Instructions for the task:
Work through the data below and copy out every line where "issues" is found.
[Entries shown Boundary: Start]
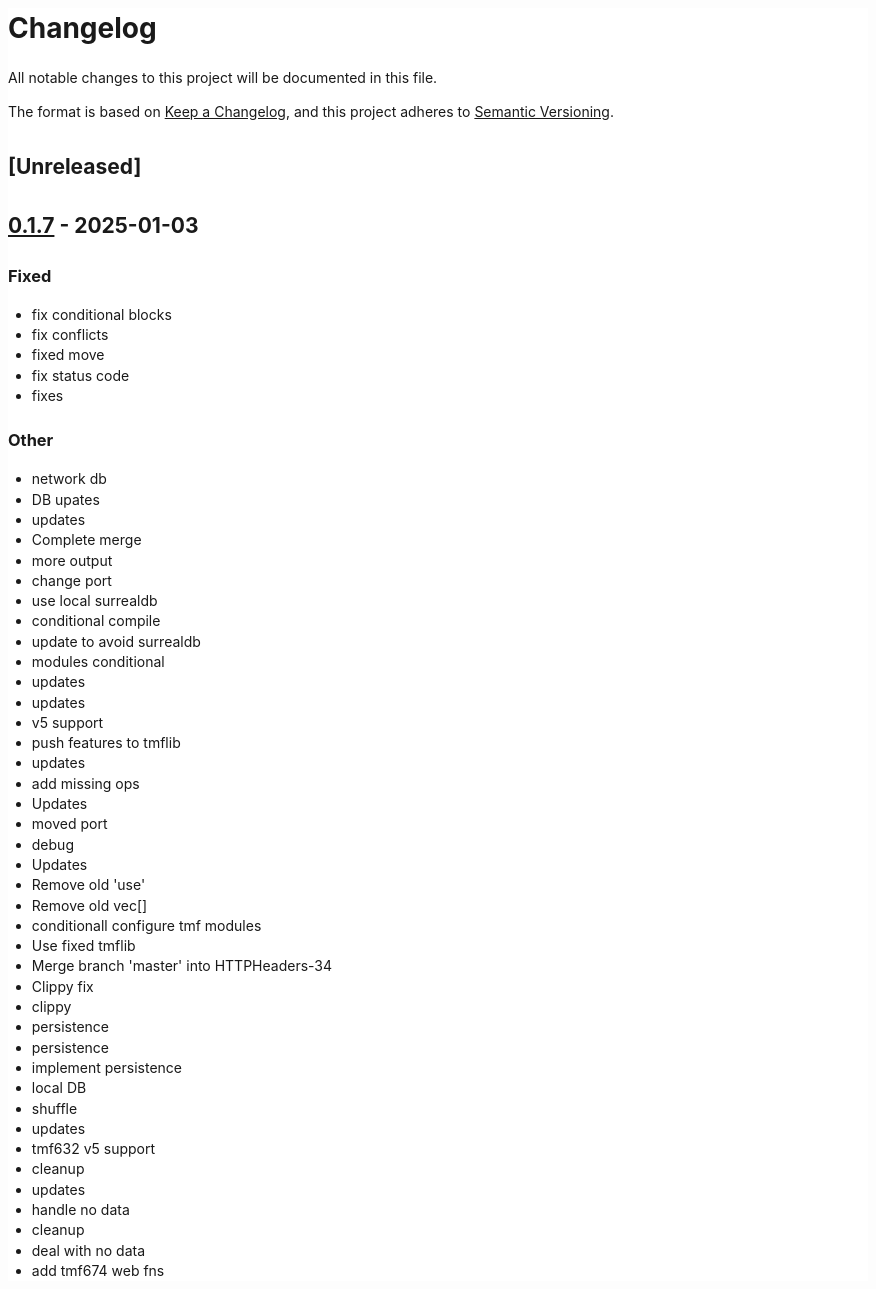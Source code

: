 # Changelog

All notable changes to this project will be documented in this file.

The format is based on [Keep a Changelog](https://keepachangelog.com/en/1.0.0/),
and this project adheres to [Semantic Versioning](https://semver.org/spec/v2.0.0.html).

## [Unreleased]

## [0.1.7](https://github.com/rruckley/platypus/releases/tag/v0.1.7) - 2025-01-03

### Fixed

- fix conditional blocks
- fix conflicts
- fixed move
- fix status code
- fixes

### Other

- network db
- DB upates
- updates
- Complete merge
- more output
- change port
- use local surrealdb
- conditional compile
- update to avoid surrealdb
- modules conditional
- updates
- updates
- v5 support
- push features to tmflib
- updates
- add missing ops
- Updates
- moved port
- debug
- Updates
- Remove old 'use'
- Remove old vec[]
- conditionall configure tmf modules
- Use fixed tmflib
- Merge branch 'master' into HTTPHeaders-34
- Clippy fix
- clippy
- persistence
- persistence
- implement persistence
- local DB
- shuffle
- updates
- tmf632 v5 support
- cleanup
- updates
- handle no data
- cleanup
- deal with no data
- add tmf674 web fns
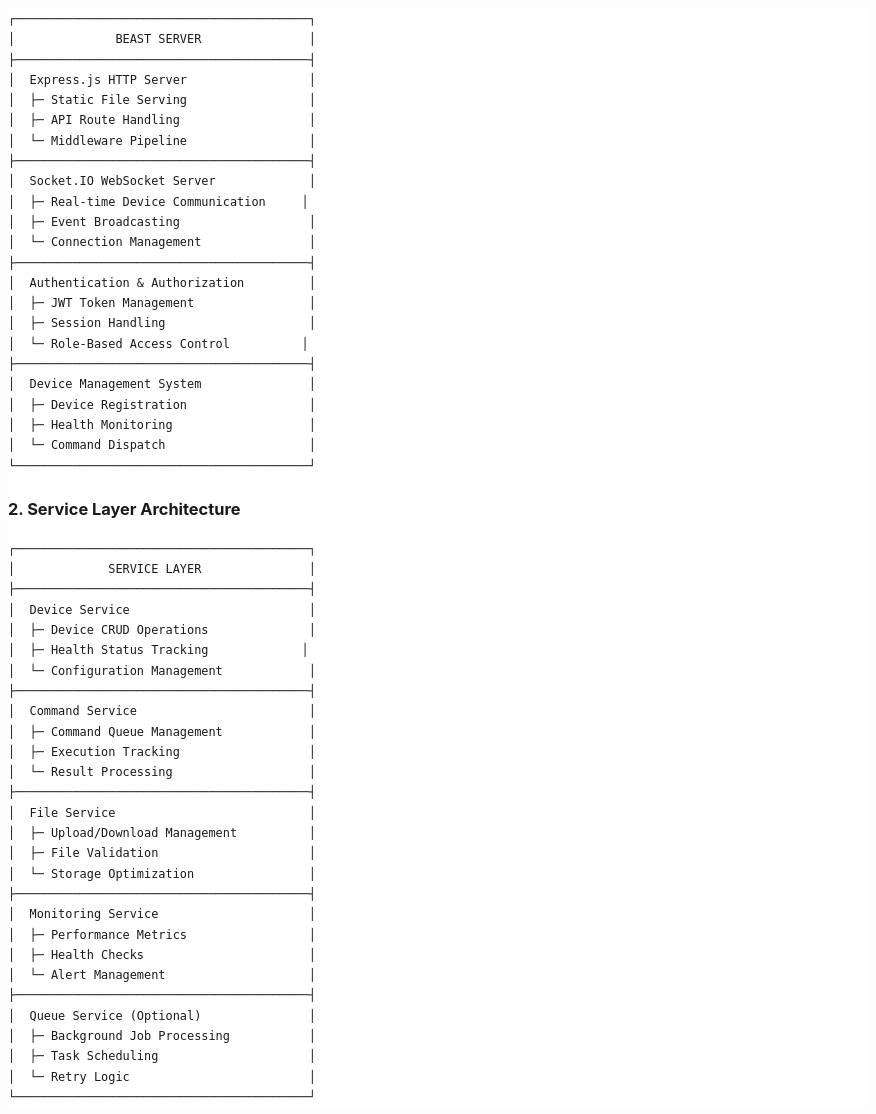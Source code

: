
 ```
┌─────────────────────────────────────────┐
│              BEAST SERVER               │
├─────────────────────────────────────────┤
│  Express.js HTTP Server                 │
│  ├─ Static File Serving                 │
│  ├─ API Route Handling                  │
│  └─ Middleware Pipeline                 │
├─────────────────────────────────────────┤
│  Socket.IO WebSocket Server             │
│  ├─ Real-time Device Communication     │
│  ├─ Event Broadcasting                  │
│  └─ Connection Management               │
├─────────────────────────────────────────┤
│  Authentication & Authorization         │
│  ├─ JWT Token Management                │
│  ├─ Session Handling                    │
│  └─ Role-Based Access Control          │
├─────────────────────────────────────────┤
│  Device Management System               │
│  ├─ Device Registration                 │
│  ├─ Health Monitoring                   │
│  └─ Command Dispatch                    │
└─────────────────────────────────────────┘
```

### 2. Service Layer Architecture

```
┌─────────────────────────────────────────┐
│             SERVICE LAYER               │
├─────────────────────────────────────────┤
│  Device Service                         │
│  ├─ Device CRUD Operations              │
│  ├─ Health Status Tracking             │
│  └─ Configuration Management            │
├─────────────────────────────────────────┤
│  Command Service                        │
│  ├─ Command Queue Management            │
│  ├─ Execution Tracking                  │
│  └─ Result Processing                   │
├─────────────────────────────────────────┤
│  File Service                           │
│  ├─ Upload/Download Management          │
│  ├─ File Validation                     │
│  └─ Storage Optimization                │
├─────────────────────────────────────────┤
│  Monitoring Service                     │
│  ├─ Performance Metrics                 │
│  ├─ Health Checks                       │
│  └─ Alert Management                    │
├─────────────────────────────────────────┤
│  Queue Service (Optional)               │
│  ├─ Background Job Processing           │
│  ├─ Task Scheduling                     │
│  └─ Retry Logic                         │
└─────────────────────────────────────────┘
```
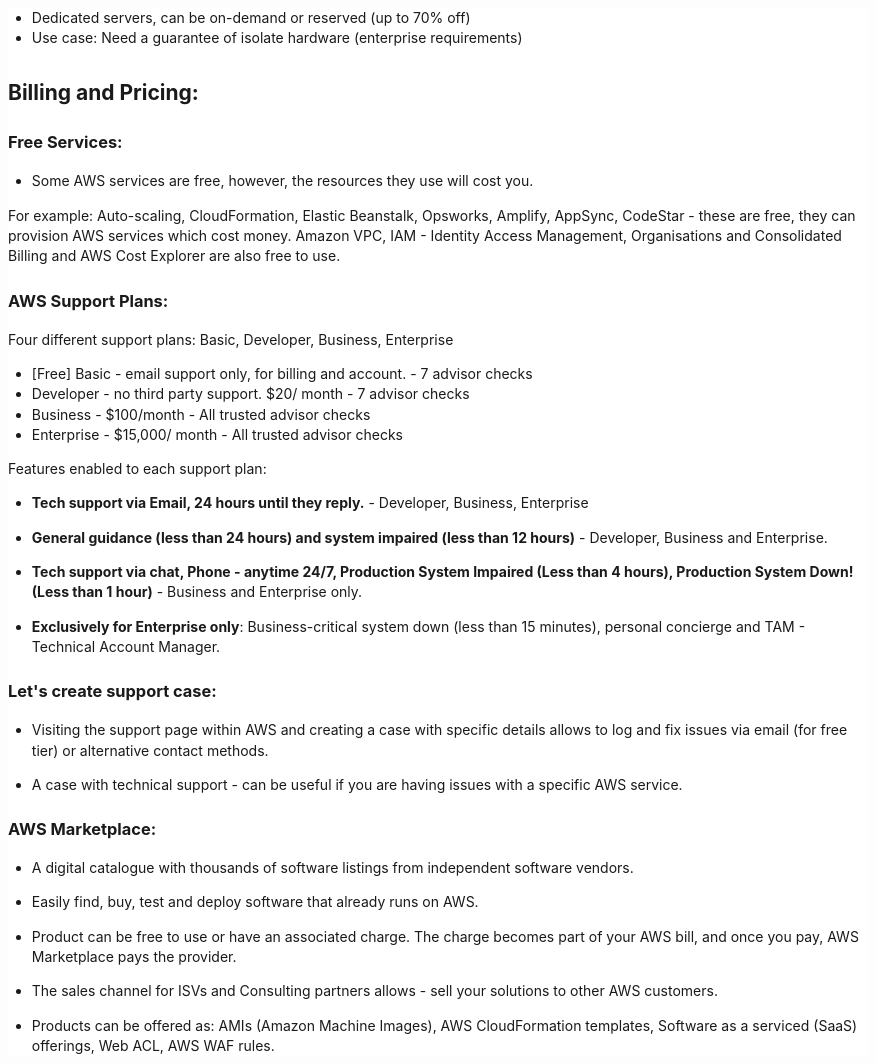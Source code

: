 - Dedicated servers, can be on-demand or reserved (up to 70% off)
- Use case: Need a guarantee of isolate hardware (enterprise requirements)

## Billing and Pricing:

### **Free Services**:

- Some AWS services are free, however, the resources they use will cost you.

For example: Auto-scaling, CloudFormation, Elastic Beanstalk, Opsworks, Amplify, AppSync, CodeStar - these are free, they can provision AWS services which cost money. Amazon VPC, IAM - Identity Access Management, Organisations and Consolidated Billing and AWS Cost Explorer are also free to use.

### **AWS Support Plans**:

Four different support plans: Basic, Developer, Business, Enterprise

- [Free] Basic - email support only, for billing and account. - 7 advisor checks
- Developer - no third party support. $20/ month - 7 advisor checks
- Business - $100/month - All trusted advisor checks
- Enterprise - $15,000/ month - All trusted advisor checks

Features enabled to each support plan:

- **Tech support via Email, 24 hours until they reply.** - Developer, Business, Enterprise 

- **General guidance (less than 24 hours) and system impaired (less than 12 hours)** - Developer, Business and Enterprise.

- **Tech support via chat, Phone - anytime 24/7, Production System Impaired (Less than 4 hours), Production System Down! (Less than 1 hour)** - Business and Enterprise only. 

- **Exclusively for Enterprise only**: Business-critical system down (less than 15 minutes), personal concierge and TAM - Technical Account Manager. 

### Let's create support case:

- Visiting the support page within AWS and creating a case with specific details allows to log and fix issues via email (for free tier) or alternative contact methods. 

- A case with technical support - can be useful if you are having issues with a specific AWS service. 

### AWS Marketplace:

- A digital catalogue with thousands of software listings from independent software vendors. 

- Easily find, buy, test and deploy software that already runs on AWS. 

- Product can be free to use or have an associated charge. The charge becomes part of your AWS bill, and once you pay, AWS Marketplace pays the provider. 

- The sales channel for ISVs and Consulting partners allows - sell your solutions to other AWS customers.

- Products can be offered as:
AMIs (Amazon Machine Images), AWS CloudFormation templates, Software as a serviced (SaaS) offerings, Web ACL, AWS WAF rules.
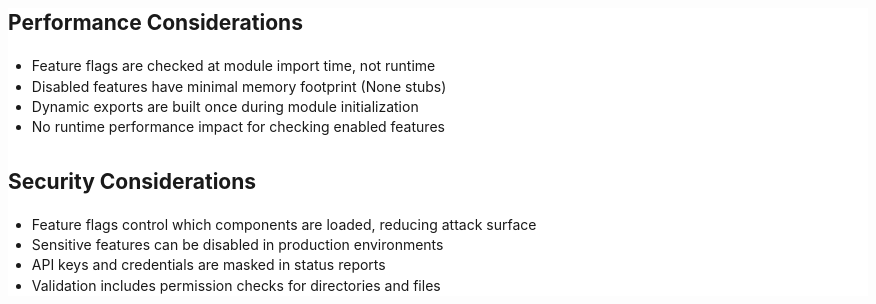 ## Performance Considerations

- Feature flags are checked at module import time, not runtime
- Disabled features have minimal memory footprint (None stubs)
- Dynamic exports are built once during module initialization
- No runtime performance impact for checking enabled features

## Security Considerations

- Feature flags control which components are loaded, reducing attack surface
- Sensitive features can be disabled in production environments  
- API keys and credentials are masked in status reports
- Validation includes permission checks for directories and files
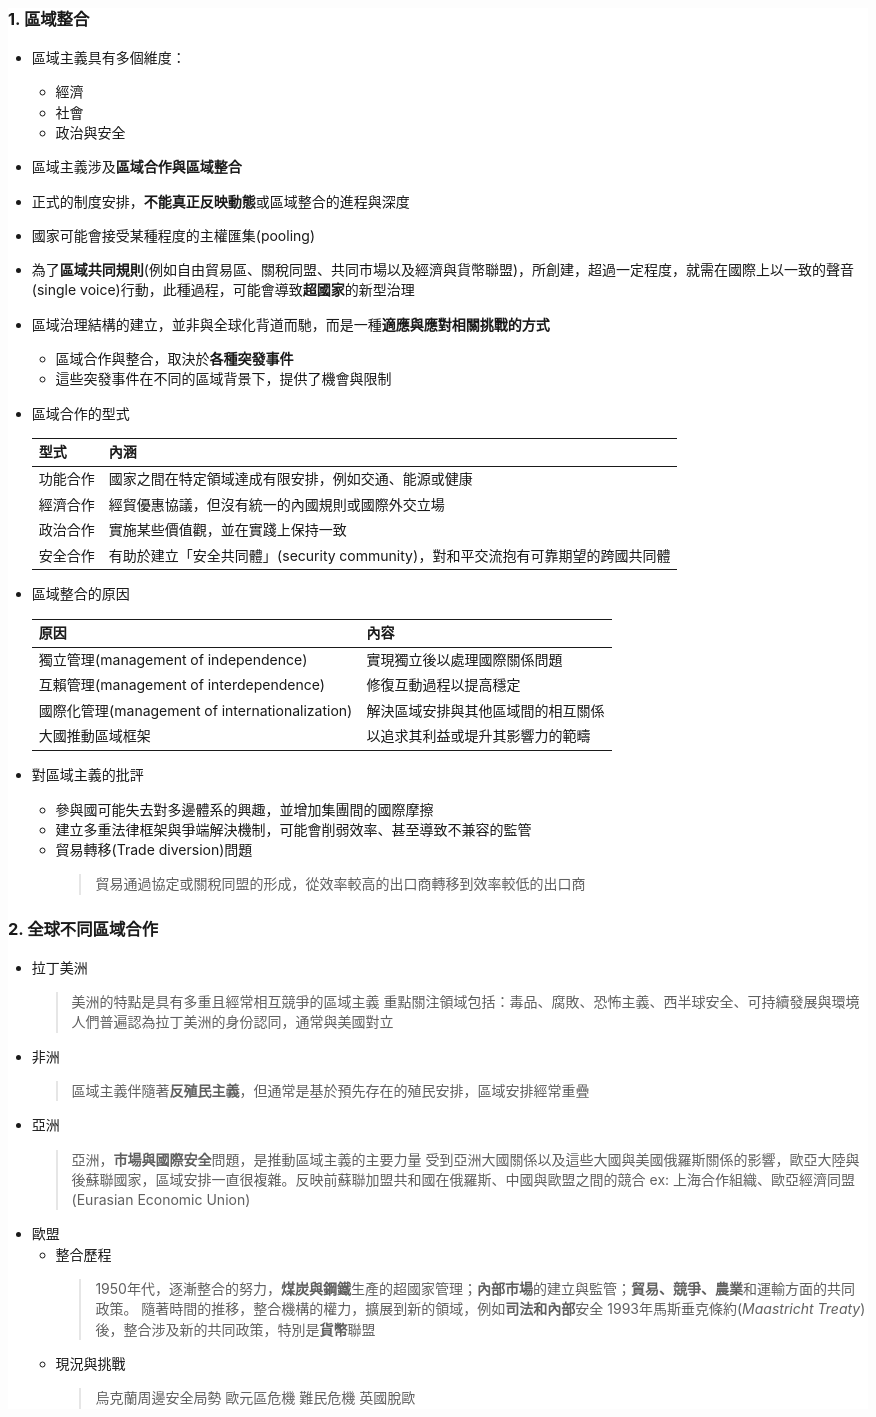 ### 1. 區域整合
- 區域主義具有多個維度：
    - 經濟
    - 社會
    - 政治與安全
- 區域主義涉及**區域合作與區域整合**
- 正式的制度安排，**不能真正反映動態**或區域整合的進程與深度
- 國家可能會接受某種程度的主權匯集(pooling)
- 為了**區域共同規則**(例如自由貿易區、關稅同盟、共同市場以及經濟與貨幣聯盟)，所創建，超過一定程度，就需在國際上以一致的聲音(single voice)行動，此種過程，可能會導致**超國家**的新型治理
- 區域治理結構的建立，並非與全球化背道而馳，而是一種**適應與應對相關挑戰的方式**
    - 區域合作與整合，取決於**各種突發事件**
    - 這些突發事件在不同的區域背景下，提供了機會與限制
- 區域合作的型式
  
    | 型式 | 內涵 |
    | -------- | -------- |
    | 功能合作 | 國家之間在特定領域達成有限安排，例如交通、能源或健康 |
    | 經濟合作 | 經貿優惠協議，但沒有統一的內國規則或國際外交立場 |
    | 政治合作 | 實施某些價值觀，並在實踐上保持一致 |
    | 安全合作 | 有助於建立「安全共同體」(security community)，對和平交流抱有可靠期望的跨國共同體 |

- 區域整合的原因
  
    | 原因 | 內容 |
    | -------- | -------- |
    | 獨立管理(management of independence) | 實現獨立後以處理國際關係問題 |
    | 互賴管理(management of interdependence) |修復互動過程以提高穩定 |
    | 國際化管理(management of internationalization) | 解決區域安排與其他區域間的相互關係 |
    | 大國推動區域框架 | 以追求其利益或堤升其影響力的範疇 |

- 對區域主義的批評
  - 參與國可能失去對多邊體系的興趣，並增加集團間的國際摩擦
  - 建立多重法律框架與爭端解決機制，可能會削弱效率、甚至導致不兼容的監管
  - 貿易轉移(Trade diversion)問題
    > 貿易通過協定或關稅同盟的形成，從效率較高的出口商轉移到效率較低的出口商

### 2. 全球不同區域合作

- 拉丁美洲
    > 美洲的特點是具有多重且經常相互競爭的區域主義
    > 重點關注領域包括：毒品、腐敗、恐怖主義、西半球安全、可持續發展與環境
    > 人們普遍認為拉丁美洲的身份認同，通常與美國對立
- 非洲
    > 區域主義伴隨著**反殖民主義**，但通常是基於預先存在的殖民安排，區域安排經常重疊
- 亞洲
    > 亞洲，**市場與國際安全**問題，是推動區域主義的主要力量
    > 受到亞洲大國關係以及這些大國與美國俄羅斯關係的影響，歐亞大陸與後蘇聯國家，區域安排一直很複雜。反映前蘇聯加盟共和國在俄羅斯、中國與歐盟之間的競合
    > ex: 上海合作組織、歐亞經濟同盟(Eurasian Economic Union)
- 歐盟
    - 整合歷程
        > 1950年代，逐漸整合的努力，**煤炭與鋼鐵**生產的超國家管理；**內部市場**的建立與監管；**貿易、競爭、農業**和運輸方面的共同政策。
        > 隨著時間的推移，整合機構的權力，擴展到新的領域，例如**司法和內部**安全
        > 1993年馬斯垂克條約(*Maastricht Treaty*)後，整合涉及新的共同政策，特別是**貨幣**聯盟
    - 現況與挑戰
        > 烏克蘭周邊安全局勢
        歐元區危機
        難民危機
        英國脫歐
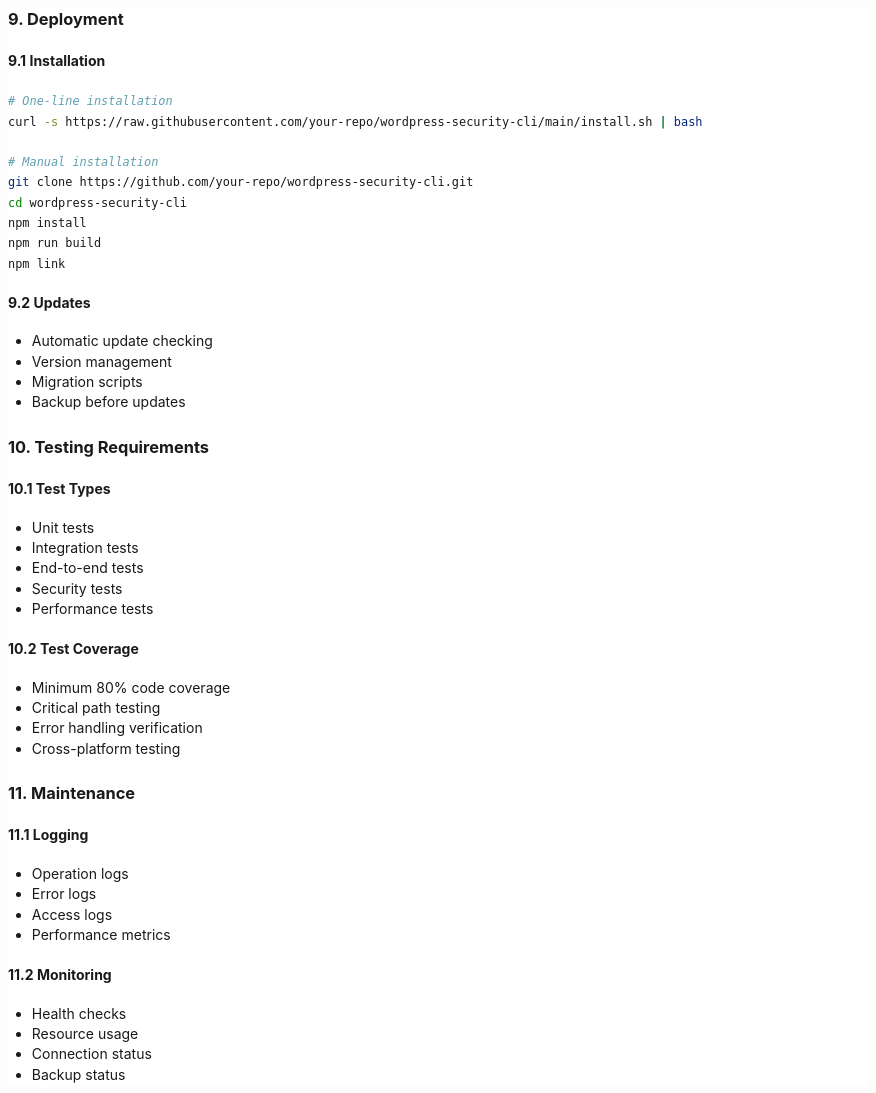 ### 9. Deployment

#### 9.1 Installation

```bash
# One-line installation
curl -s https://raw.githubusercontent.com/your-repo/wordpress-security-cli/main/install.sh | bash

# Manual installation
git clone https://github.com/your-repo/wordpress-security-cli.git
cd wordpress-security-cli
npm install
npm run build
npm link
```

#### 9.2 Updates

- Automatic update checking
- Version management
- Migration scripts
- Backup before updates

### 10. Testing Requirements

#### 10.1 Test Types

- Unit tests
- Integration tests
- End-to-end tests
- Security tests
- Performance tests

#### 10.2 Test Coverage

- Minimum 80% code coverage
- Critical path testing
- Error handling verification
- Cross-platform testing

### 11. Maintenance

#### 11.1 Logging

- Operation logs
- Error logs
- Access logs
- Performance metrics

#### 11.2 Monitoring

- Health checks
- Resource usage
- Connection status
- Backup status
[Entries shown Boundary: End]
Solution:
- Visiting the support page within AWS and creating a case with specific details allows to log and fix issues via email (for free tier) or alternative contact methods. 
- A case with technical support - can be useful if you are having issues with a specific AWS service. 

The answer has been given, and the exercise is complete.